John Kerry -- the Gore of 2004? I took a pass on criticizing Joan Vennochi's column in yesterday's Globe, in which she suggested that recent revelations about John Kerry's Jewish roots -- which, by her own accounting, he discussed publicly as far back as 1993 -- as well as longstanding confusion over whether or not he's part-Irish (he isn't) -- show that, in "a most literal sense, John Kerry doesn't know who he is."
Well, Joe Conason didn't let it go. He lets her have it in his Salon weblog, calling her piece "an unusually silly column" that may be "a harbinger of shallow journalism ahead."
Now, one half-baked column from a generally reliable pundit isn't going to sink Kerry, but there have been signs that some elements of the media will attempt to turn him into the Al Gore of 2004 -- that is, a craven opportunist who shifts with the breeze and will do anything to get elected.

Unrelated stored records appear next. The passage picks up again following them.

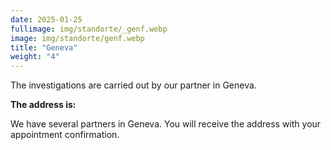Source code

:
 ```yaml
---
date: 2025-01-25
fullimage: img/standorte/_genf.webp
image: img/standorte/genf.webp
title: "Geneva"
weight: "4"
---
```


The investigations are carried out by our partner in Geneva.

**The address is:**

We have several partners in Geneva. You will receive the address with your appointment confirmation.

Bob Somerby, whose Daily Howler website has documented in exhaustive detail how the media helped sink Gore with false stories such as his nonexistent claim that he'd "invented" the Internet, first wrote about the Kerry-Gore parallels last December 4.

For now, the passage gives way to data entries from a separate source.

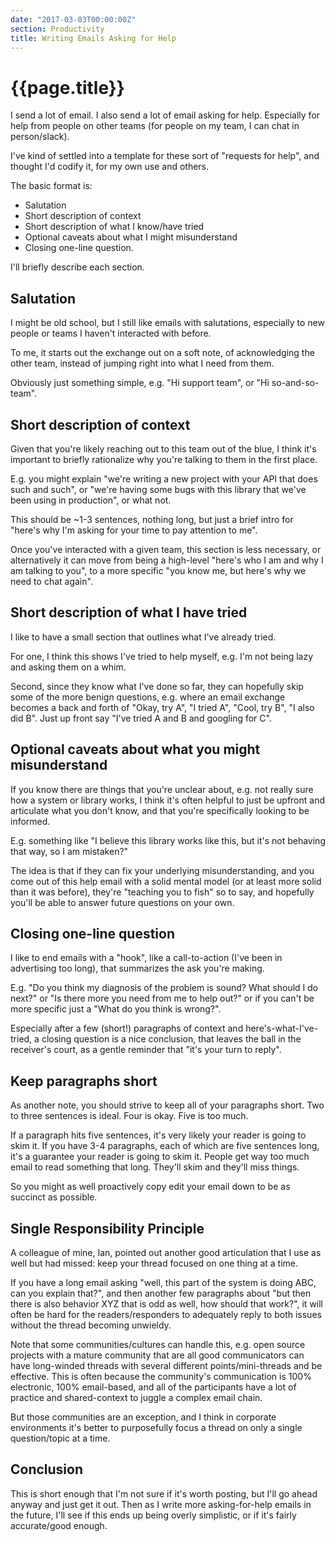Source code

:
 ```yaml
---
date: "2017-03-03T00:00:00Z"
section: Productivity
title: Writing Emails Asking for Help
---
```


{{page.title}}
==============

I send a lot of email. I also send a lot of email asking for help. Especially for help from people on other teams (for people on my team, I can chat in person/slack).

I've kind of settled into a template for these sort of "requests for help", and thought I'd codify it, for my own use and others.

The basic format is:

* Salutation
* Short description of context
* Short description of what I know/have tried
* Optional caveats about what I might misunderstand
* Closing one-line question.

I'll briefly describe each section.

Salutation
----------

I might be old school, but I still like emails with salutations, especially to new people or teams I haven't interacted with before.

To me, it starts out the exchange out on a soft note, of acknowledging the other team, instead of jumping right into what I need from them.

Obviously just something simple, e.g. "Hi support team", or "Hi so-and-so-team".

Short description of context
----------------------------

Given that you're likely reaching out to this team out of the blue, I think it's important to briefly rationalize why you're talking to them in the first place.

E.g. you might explain "we're writing a new project with your API that does such and such", or "we're having some bugs with this library that we've been using in production", or what not.

This should be ~1-3 sentences, nothing long, but just a brief intro for "here's why I'm asking for your time to pay attention to me".

Once you've interacted with a given team, this section is less necessary, or alternatively it can move from being a high-level "here's who I am and why I am talking to you", to a more specific "you know me, but here's why we need to chat again".

Short description of what I have tried
--------------------------------------

I like to have a small section that outlines what I've already tried.

For one, I think this shows I've tried to help myself, e.g. I'm not being lazy and asking them on a whim.

Second, since they know what I've done so far, they can hopefully skip some of the more benign questions, e.g. where an email exchange becomes a back and forth of "Okay, try A", "I tried A", "Cool, try B", "I also did B". Just up front say "I've tried A and B and googling for C".

Optional caveats about what you might misunderstand
---------------------------------------------------

If you know there are things that you're unclear about, e.g. not really sure how a system or library works, I think it's often helpful to just be upfront and articulate what you don't know, and that you're specifically looking to be informed.

E.g. something like "I believe this library works like this, but it's not behaving that way, so I am mistaken?"

The idea is that if they can fix your underlying misunderstanding, and you come out of this help email with a solid mental model (or at least more solid than it was before), they're "teaching you to fish" so to say, and hopefully you'll be able to answer future questions on your own.

Closing one-line question
-------------------------

I like to end emails with a "hook", like a call-to-action (I've been in advertising too long), that summarizes the ask you're making.

E.g. "Do you think my diagnosis of the problem is sound? What should I do next?" or "Is there more you need from me to help out?" or if you can't be more specific just a "What do you think is wrong?".

Especially after a few (short!) paragraphs of context and here's-what-I've-tried, a closing question is a nice conclusion, that leaves the ball in the receiver's court, as a gentle reminder that "it's your turn to reply".

Keep paragraphs short
---------------------

As another note, you should strive to keep all of your paragraphs short. Two to three sentences is ideal. Four is okay. Five is too much.

If a paragraph hits five sentences, it's very likely your reader is going to skim it. If you have 3-4 paragraphs, each of which are five sentences long, it's a guarantee your reader is going to skim it. People get way too much email to read something that long. They'll skim and they'll miss things.

So you might as well proactively copy edit your email down to be as succinct as possible.

Single Responsibility Principle
-------------------------------

A colleague of mine, Ian, pointed out another good articulation that I use as well but had missed: keep your thread focused on one thing at a time.

If you have a long email asking "well, this part of the system is doing ABC, can you explain that?", and then another few paragraphs about "but then there is also behavior XYZ that is odd as well, how should that work?", it will often be hard for the readers/responders to adequately reply to both issues without the thread becoming unwieldy.

Note that some communities/cultures can handle this, e.g. open source projects with a mature community that are all good communicators can have long-winded threads with several different points/mini-threads and be effective. This is often because the community's communication is 100% electronic, 100% email-based, and all of the participants have a lot of practice and shared-context to juggle a complex email chain.

But those communities are an exception, and I think in corporate environments it's better to purposefully focus a thread on only a single question/topic at a time.

Conclusion
----------

This is short enough that I'm not sure if it's worth posting, but I'll go ahead anyway and just get it out. Then as I write more asking-for-help emails in the future, I'll see if this ends up being overly simplistic, or if it's fairly accurate/good enough.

There's an additional danger, too, that when Kerry really does act cravenly -- such as by attempting to have it both ways on Iraq (free registration to the New Republic's website required) -- it will fit into the pre-existing template of his supposed character flaws and be amplified beyond all reason. I mean, I wish he hadn't voted for the Iraq war resolution, but his subsequent critique of President Bush's Middle East policy has been typical Kerry: smart, sophisticated, and nuanced.

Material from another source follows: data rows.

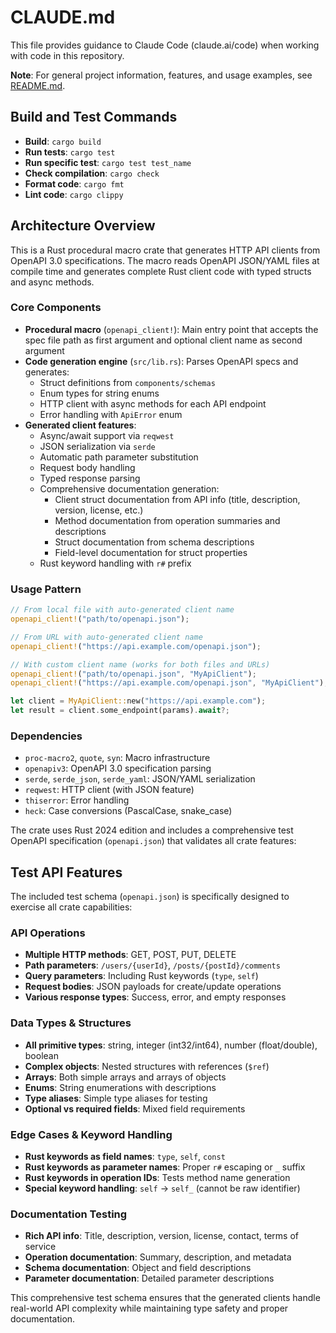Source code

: # CLAUDE.md

This file provides guidance to Claude Code (claude.ai/code) when working with code in this repository.

**Note**: For general project information, features, and usage examples, see [README.md](README.md).

## Build and Test Commands

- **Build**: `cargo build`
- **Run tests**: `cargo test`
- **Run specific test**: `cargo test test_name`
- **Check compilation**: `cargo check`
- **Format code**: `cargo fmt`
- **Lint code**: `cargo clippy`

## Architecture Overview

This is a Rust procedural macro crate that generates HTTP API clients from OpenAPI 3.0 specifications. The macro reads OpenAPI JSON/YAML files at compile time and generates complete Rust client code with typed structs and async methods.

### Core Components

- **Procedural macro** (`openapi_client!`): Main entry point that accepts the spec file path as first argument and optional client name as second argument
- **Code generation engine** (`src/lib.rs`): Parses OpenAPI specs and generates:
  - Struct definitions from `components/schemas`
  - Enum types for string enums  
  - HTTP client with async methods for each API endpoint
  - Error handling with `ApiError` enum
- **Generated client features**:
  - Async/await support via `reqwest`
  - JSON serialization via `serde`
  - Automatic path parameter substitution
  - Request body handling
  - Typed response parsing
  - Comprehensive documentation generation:
    - Client struct documentation from API info (title, description, version, license, etc.)
    - Method documentation from operation summaries and descriptions
    - Struct documentation from schema descriptions
    - Field-level documentation for struct properties
  - Rust keyword handling with `r#` prefix

### Usage Pattern

```rust
// From local file with auto-generated client name
openapi_client!("path/to/openapi.json");

// From URL with auto-generated client name  
openapi_client!("https://api.example.com/openapi.json");

// With custom client name (works for both files and URLs)
openapi_client!("path/to/openapi.json", "MyApiClient");
openapi_client!("https://api.example.com/openapi.json", "MyApiClient");

let client = MyApiClient::new("https://api.example.com");
let result = client.some_endpoint(params).await?;
```

### Dependencies

- `proc-macro2`, `quote`, `syn`: Macro infrastructure
- `openapiv3`: OpenAPI 3.0 specification parsing
- `serde`, `serde_json`, `serde_yaml`: JSON/YAML serialization
- `reqwest`: HTTP client (with JSON feature)
- `thiserror`: Error handling
- `heck`: Case conversions (PascalCase, snake_case)

The crate uses Rust 2024 edition and includes a comprehensive test OpenAPI specification (`openapi.json`) that validates all crate features:

## Test API Features

The included test schema (`openapi.json`) is specifically designed to exercise all crate capabilities:

### API Operations
- **Multiple HTTP methods**: GET, POST, PUT, DELETE
- **Path parameters**: `/users/{userId}`, `/posts/{postId}/comments`
- **Query parameters**: Including Rust keywords (`type`, `self`)
- **Request bodies**: JSON payloads for create/update operations
- **Various response types**: Success, error, and empty responses

### Data Types & Structures
- **All primitive types**: string, integer (int32/int64), number (float/double), boolean
- **Complex objects**: Nested structures with references (`$ref`)
- **Arrays**: Both simple arrays and arrays of objects
- **Enums**: String enumerations with descriptions
- **Type aliases**: Simple type aliases for testing
- **Optional vs required fields**: Mixed field requirements

### Edge Cases & Keyword Handling
- **Rust keywords as field names**: `type`, `self`, `const`
- **Rust keywords as parameter names**: Proper `r#` escaping or `_` suffix
- **Rust keywords in operation IDs**: Tests method name generation
- **Special keyword handling**: `self` → `self_` (cannot be raw identifier)

### Documentation Testing
- **Rich API info**: Title, description, version, license, contact, terms of service
- **Operation documentation**: Summary, description, and metadata
- **Schema documentation**: Object and field descriptions
- **Parameter documentation**: Detailed parameter descriptions

This comprehensive test schema ensures that the generated clients handle real-world API complexity while maintaining type safety and proper documentation.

Many years ago, the great political impersonator David Frye made an album in which Hubert Humphrey is heard pandering, "I was Jewish once myself!" That's not Kerry. Kerry is a solid senator whose reserved, formal manner is an awkward fit with today's dumbed-down, user-friendly brand of politics. Character is important, but there is no evidence that lack of it is one of Kerry's problems.